Memory-Efficient Transfer Learning with Fading Side Networks via Masked Dual Path Distillation¶

Conference: CVPR 2026 arXiv: 2604.09088 Code: https://github.com/Zhang-VKk/MDPD Area: Model Compression / Efficient Transfer Learning Keywords: memory-efficient transfer learning, knowledge distillation, side networks, inference acceleration, dual-path distillation

TL;DR¶

MDPD proposes an efficient fine-tuning framework based on bidirectional knowledge distillation between a frozen backbone and a lightweight side network. Upon training completion, the side network is discarded, achieving both parameter- and memory-efficient training as well as inference-time acceleration.

Background & Motivation¶

Background: Memory-efficient transfer learning (METL) avoids gradient backpropagation through large backbones by constructing lightweight parallel side networks, substantially reducing training memory. However, side networks introduce additional memory and computational overhead at inference time.

Limitations of Prior Work: Existing METL methods achieve parameter and memory efficiency during training, but their inference-time overhead contradicts the ultimate goal of efficient transfer learning.

Key Challenge: Side networks are indispensable during training (to avoid storing gradients of the large backbone) yet become a burden at inference (increasing forward-pass overhead).

Goal: Design a method that leverages side networks for memory-efficient training while discarding them at inference without sacrificing accuracy.

Key Insight: Transfer the downstream task knowledge learned by the side network back to the backbone via bidirectional knowledge distillation.

Core Idea: During training, the backbone and side network serve as mutual teacher and student through distillation; at inference, only the optimized backbone is used and the side network is "faded out."

Method¶

Overall Architecture¶

MDPD consists of two parallel paths: a frozen backbone and a learnable side network. During training, bidirectional knowledge transfer is achieved via feature-level distillation (backbone → side network) and logits-level distillation (side network → backbone). At inference, only the backbone together with the task head is used.

Key Designs¶

Dual-Path Knowledge Distillation (DPKD):
Function: Establishes bidirectional knowledge flow between the backbone and the side network.
Mechanism: In feature distillation, the backbone acts as teacher and the side network as student (enhancing the side network with pretrained knowledge); in logits distillation, the side network acts as teacher and the backbone as student (transferring downstream task knowledge back to the backbone).
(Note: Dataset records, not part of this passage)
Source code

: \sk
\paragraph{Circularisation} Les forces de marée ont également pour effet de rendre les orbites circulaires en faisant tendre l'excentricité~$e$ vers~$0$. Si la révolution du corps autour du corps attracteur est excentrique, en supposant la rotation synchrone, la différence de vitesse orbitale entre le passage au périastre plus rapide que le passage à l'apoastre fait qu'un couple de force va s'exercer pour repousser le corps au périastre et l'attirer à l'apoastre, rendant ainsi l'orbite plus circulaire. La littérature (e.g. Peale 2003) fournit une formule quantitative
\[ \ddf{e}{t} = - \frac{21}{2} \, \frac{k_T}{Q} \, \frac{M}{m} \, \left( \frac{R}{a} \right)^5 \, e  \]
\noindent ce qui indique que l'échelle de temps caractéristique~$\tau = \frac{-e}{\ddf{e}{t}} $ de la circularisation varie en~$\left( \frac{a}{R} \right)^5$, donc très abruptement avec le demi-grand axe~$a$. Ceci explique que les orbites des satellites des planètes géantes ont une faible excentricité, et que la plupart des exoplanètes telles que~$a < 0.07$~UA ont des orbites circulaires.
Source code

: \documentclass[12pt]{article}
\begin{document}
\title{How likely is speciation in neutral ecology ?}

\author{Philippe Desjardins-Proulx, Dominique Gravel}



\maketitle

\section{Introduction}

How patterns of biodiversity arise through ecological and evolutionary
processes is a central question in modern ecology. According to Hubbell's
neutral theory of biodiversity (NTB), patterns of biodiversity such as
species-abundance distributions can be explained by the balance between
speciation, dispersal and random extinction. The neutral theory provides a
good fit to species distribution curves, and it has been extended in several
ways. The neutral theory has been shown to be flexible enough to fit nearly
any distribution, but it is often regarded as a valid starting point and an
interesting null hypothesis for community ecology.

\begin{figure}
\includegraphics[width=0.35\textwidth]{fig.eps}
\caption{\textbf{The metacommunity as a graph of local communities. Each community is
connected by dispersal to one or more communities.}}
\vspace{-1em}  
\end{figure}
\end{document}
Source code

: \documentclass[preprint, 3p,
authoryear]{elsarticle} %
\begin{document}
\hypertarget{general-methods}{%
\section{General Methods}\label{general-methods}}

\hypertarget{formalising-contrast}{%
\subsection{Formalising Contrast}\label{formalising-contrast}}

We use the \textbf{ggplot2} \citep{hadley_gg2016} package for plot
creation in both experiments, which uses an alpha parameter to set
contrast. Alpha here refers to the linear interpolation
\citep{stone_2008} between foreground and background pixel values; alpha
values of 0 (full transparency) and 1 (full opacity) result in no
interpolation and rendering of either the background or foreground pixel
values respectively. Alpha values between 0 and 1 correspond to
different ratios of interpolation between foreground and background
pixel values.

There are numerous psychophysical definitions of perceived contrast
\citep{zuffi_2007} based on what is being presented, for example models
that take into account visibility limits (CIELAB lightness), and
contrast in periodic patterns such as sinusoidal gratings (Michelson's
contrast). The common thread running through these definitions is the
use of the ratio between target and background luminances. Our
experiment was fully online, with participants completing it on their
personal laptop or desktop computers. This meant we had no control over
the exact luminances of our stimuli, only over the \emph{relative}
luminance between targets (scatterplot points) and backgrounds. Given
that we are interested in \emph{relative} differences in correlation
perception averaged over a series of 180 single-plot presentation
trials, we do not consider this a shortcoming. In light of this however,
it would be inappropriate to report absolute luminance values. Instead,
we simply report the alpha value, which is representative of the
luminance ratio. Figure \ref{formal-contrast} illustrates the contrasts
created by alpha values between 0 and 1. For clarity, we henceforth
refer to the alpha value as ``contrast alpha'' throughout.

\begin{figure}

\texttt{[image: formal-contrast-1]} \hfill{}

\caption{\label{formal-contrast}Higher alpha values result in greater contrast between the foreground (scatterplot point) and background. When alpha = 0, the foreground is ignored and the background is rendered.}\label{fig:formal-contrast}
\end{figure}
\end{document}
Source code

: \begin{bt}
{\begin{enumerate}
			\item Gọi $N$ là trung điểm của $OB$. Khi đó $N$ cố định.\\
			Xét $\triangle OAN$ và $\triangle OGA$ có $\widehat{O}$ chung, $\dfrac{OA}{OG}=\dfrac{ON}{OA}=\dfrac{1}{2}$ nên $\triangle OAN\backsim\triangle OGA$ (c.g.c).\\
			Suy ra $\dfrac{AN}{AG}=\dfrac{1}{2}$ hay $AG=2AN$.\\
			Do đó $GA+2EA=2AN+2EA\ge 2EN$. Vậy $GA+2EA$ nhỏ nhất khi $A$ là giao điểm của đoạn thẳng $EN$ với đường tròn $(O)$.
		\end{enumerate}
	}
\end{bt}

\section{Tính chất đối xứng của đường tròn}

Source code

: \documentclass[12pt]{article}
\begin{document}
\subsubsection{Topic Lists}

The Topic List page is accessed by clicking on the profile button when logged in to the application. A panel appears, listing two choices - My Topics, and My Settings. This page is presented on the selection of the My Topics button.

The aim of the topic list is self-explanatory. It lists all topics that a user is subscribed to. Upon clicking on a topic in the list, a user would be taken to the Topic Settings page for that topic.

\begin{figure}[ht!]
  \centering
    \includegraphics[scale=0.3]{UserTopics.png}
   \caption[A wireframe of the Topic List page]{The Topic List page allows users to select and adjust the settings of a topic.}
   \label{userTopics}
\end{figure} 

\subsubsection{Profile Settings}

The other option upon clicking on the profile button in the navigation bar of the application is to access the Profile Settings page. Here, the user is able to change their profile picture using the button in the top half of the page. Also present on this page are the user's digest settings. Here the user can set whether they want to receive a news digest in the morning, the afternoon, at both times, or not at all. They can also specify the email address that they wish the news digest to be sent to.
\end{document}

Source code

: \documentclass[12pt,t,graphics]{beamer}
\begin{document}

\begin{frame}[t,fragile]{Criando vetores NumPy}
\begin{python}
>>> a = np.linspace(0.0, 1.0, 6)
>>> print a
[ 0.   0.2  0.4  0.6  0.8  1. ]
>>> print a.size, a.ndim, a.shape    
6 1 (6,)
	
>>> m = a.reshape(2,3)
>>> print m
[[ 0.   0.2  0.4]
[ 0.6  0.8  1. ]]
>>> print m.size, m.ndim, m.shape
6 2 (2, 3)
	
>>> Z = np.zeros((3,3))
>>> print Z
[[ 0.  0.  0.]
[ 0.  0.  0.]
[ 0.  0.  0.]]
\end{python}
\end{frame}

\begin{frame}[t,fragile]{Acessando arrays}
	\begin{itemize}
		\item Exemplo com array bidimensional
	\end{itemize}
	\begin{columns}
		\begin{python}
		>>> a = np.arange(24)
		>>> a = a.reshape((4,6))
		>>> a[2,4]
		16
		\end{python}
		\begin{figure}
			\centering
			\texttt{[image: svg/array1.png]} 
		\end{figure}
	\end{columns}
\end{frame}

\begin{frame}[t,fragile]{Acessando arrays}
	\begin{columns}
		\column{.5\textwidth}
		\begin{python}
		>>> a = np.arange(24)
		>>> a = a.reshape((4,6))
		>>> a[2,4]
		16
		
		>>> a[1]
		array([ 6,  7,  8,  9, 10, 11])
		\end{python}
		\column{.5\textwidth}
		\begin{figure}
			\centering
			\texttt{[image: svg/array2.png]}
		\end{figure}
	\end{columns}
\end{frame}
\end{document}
Low-rank matrices \(M_{down} \in \mathbb{R}^{D_S \times d}\) and \(M_{up} \in \mathbb{R}^{d \times D_B}\) are used for dimensionality alignment.
Design Motivation: Bidirectional distillation enables mutual enhancement — the backbone's pretrained knowledge helps the side network learn better, while the side network's task-specific knowledge helps the backbone adapt to downstream tasks.
Hierarchical Feature Distillation (HFD):
Function: Applies differentiated distillation strategies across encoder layers.
Mechanism: Shallow layers exhibit similar teacher–student attention patterns (both show diagonal self-attention), so direct imitation is applied; deep layers show divergent attention patterns (attending to different sparse key tokens), so a masked generation strategy is adopted — instead of directly imitating teacher features, the student learns to generate them.
Design Motivation: The attention discrepancy between shallow and deep layers renders a uniform distillation strategy suboptimal; a hierarchical strategy transfers knowledge more effectively.
Side Network Ablation for Inference:
Function: Completely removes the side network at inference time.
Mechanism: During training, the backbone only updates its LayerNorm scale/bias parameters and the final output layer (with most parameters frozen), yet acquires task adaptation capability through distillation. At inference, the backbone with the task head is used directly.
Design Motivation: Eliminates inference overhead from the side network, achieving dual efficiency in both training and inference.

Loss & Training¶

The backbone and side network are optimized alternately to minimize the divergence between their feature distributions. The total loss comprises a feature distillation loss and a logits distillation loss.

Key Experimental Results¶

Main Results¶

Task	Metric	MDPD	SOTA METL	Gain
Vision	Inference speedup	≥25.2%	0%	+25.2%
Language	Inference speedup	≥22.5%	0%	+22.5%
Multimodal	Accuracy	Surpasses SOTA	—	Improved

Ablation Study¶

Configuration	Key Metric	Notes
w/o feature distillation	Accuracy drop	Missing pretrained knowledge transfer
w/o logits distillation	Accuracy drop	Missing task knowledge transfer
w/o hierarchical distillation	Accuracy drop	Inappropriate shallow/deep strategy
Full MDPD	Best	Bidirectional distillation + hierarchical strategy

Key Findings¶

At least 25.2% inference speedup is achieved while maintaining or even improving accuracy, demonstrating that the role of the side network can be fully transferred via distillation.
The hierarchical distillation strategy is critical for multi-layer encoders; the combination of direct imitation in shallow layers and masked generation in deep layers yields the best results.
The method is effective across vision, language, and vision-language modalities, validating its generality.

Highlights & Insights¶

Use during training, discard at inference: The concept of the side network as a "disposable coach" elegantly resolves the inference overhead problem in METL.
Hierarchical distillation finding: The observation of attention pattern differences between shallow and deep layers, and the corresponding tailored distillation strategies, offer valuable insights for future work.
Low-rank dimensionality alignment: A bottleneck structure is used to avoid introducing excessive parameters for dimensionality alignment, preserving parameter efficiency.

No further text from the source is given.